The data protection directive has already set a standard, requiring data controllers to take adequate care of personal data. Will breach notification measures really encourage data controllers to "up their game"? I don't think that behaviours will necessarily change. Especially with regard to those data breaches which involve simple human errors and affect just one or two victims. It's hard to put in place technical controls that provide cast iron guarantees that individuals won't make simple mistakes when dealing with individual data records. It's much easier to put in place technical controls that encrypt large volumes of information that is transported from one place or another.

I was also depressed because I had just declined an invitation to consider applying to join an expert group set up by the European Network and Information Security Agency. This expert group has been tasked with creating recommendations for technical guidelines for the implementation of compulsory personal data breach notification requirements by communication and internet service providers.

But why do we need technical guidance on a common breach notification format if it is wholly unclear whether regulators in each of the EC member states were going to adopt a common approach to the breach notifications that they'll be sent? Why expect people to fill in the same form if, in some states, it will be thrown straight in the bin? And in others, only a cursory glance will be given to it as the staff in that office are too busy working on more important issues?

Another reason for my not wanting to join the group was that the experts were only scheduled to meet once or twice more, and none of the people I knew to be members of that group of experts were people who were employed by communication or internet service providers.

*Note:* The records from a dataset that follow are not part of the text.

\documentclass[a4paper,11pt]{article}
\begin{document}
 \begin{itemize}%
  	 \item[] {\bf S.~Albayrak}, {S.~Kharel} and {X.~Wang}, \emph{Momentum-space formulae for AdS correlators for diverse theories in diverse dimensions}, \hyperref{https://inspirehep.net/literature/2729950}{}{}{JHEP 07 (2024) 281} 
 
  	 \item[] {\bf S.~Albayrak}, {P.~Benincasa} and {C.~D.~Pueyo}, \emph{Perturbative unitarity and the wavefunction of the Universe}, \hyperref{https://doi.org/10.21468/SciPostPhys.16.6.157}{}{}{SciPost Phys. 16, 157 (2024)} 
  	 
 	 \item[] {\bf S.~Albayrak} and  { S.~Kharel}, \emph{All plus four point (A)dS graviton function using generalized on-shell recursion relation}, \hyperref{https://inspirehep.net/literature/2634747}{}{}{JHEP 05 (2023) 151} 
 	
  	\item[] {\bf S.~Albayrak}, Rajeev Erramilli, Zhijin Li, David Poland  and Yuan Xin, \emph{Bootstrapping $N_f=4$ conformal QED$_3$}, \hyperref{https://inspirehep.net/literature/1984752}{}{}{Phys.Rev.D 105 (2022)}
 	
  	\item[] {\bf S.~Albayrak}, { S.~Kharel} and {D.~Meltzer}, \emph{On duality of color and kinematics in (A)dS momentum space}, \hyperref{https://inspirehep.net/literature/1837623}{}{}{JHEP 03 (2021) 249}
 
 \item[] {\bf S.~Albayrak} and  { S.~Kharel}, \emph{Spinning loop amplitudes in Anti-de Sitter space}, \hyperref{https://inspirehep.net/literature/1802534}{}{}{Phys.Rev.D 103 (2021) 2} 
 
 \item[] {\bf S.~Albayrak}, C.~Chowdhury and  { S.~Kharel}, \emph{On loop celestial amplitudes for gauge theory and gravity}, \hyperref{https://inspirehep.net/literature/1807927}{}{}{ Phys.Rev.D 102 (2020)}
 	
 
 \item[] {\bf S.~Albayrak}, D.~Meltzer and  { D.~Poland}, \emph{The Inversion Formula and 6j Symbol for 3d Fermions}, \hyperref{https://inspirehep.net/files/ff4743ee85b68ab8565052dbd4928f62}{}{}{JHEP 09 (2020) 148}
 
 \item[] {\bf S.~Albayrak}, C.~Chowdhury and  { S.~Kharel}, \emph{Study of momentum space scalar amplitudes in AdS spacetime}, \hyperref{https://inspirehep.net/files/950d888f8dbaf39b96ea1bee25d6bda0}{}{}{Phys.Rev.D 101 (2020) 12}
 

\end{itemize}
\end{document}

The final draft is scheduled to be presented to those who commissioned it at the end of this month. Critics may well argue that the standard will appear to have been created by no expert who had any practical experience of trying to determine whether the security incidents they were actually experiencing met the various statutory and regulatory definitions of personal data security breaches.

So why should I join a group solely comprised of people involved in regulating and enforcing, rather than implementing, these issues? If they didn't need the experience of practitioners when they started work to develop this common reporting and response format, would I simply have been there for a spot of window dressing at the end?

If I had been invited to participate at the commencement of the expert group, I expect that I would have pointed out the absurdity of expecting large numbers of data controllers to promptly notify regulators of the most minor of breaches. I would have urged a harm-based approach with thresholds that were sufficiently high to ensure that regulators would take notice of the incident, once they had received a report. So I can understand why I wasn't invited earlier.

But, to be honest, I would not really have wanted to have helped to devise a way of implementing a concept that was so flawed in the way it was originally drafted.


Wednesday, 5 October 2011

Compensation for distress? Or sometimes plain greed?

None of us are perfect. Every data controller makes mistakes. But most data protection professionals I know are quite prepared to put their hands up when things go wrong, and admit that an error has occurred.

What interests me is the attitude of the person who is the focus of the error. How many times do they tend to shrug their shoulders and accept that, in an electronic world, things occasionally go wrong, but life goes on regardless? And how many times do they adopt a "victim" mentality for which a significant compensation payment is the only acceptable solution? Even if the "offence" was to take a little time before recognising that they had objected to the receipt of a direct marketing message?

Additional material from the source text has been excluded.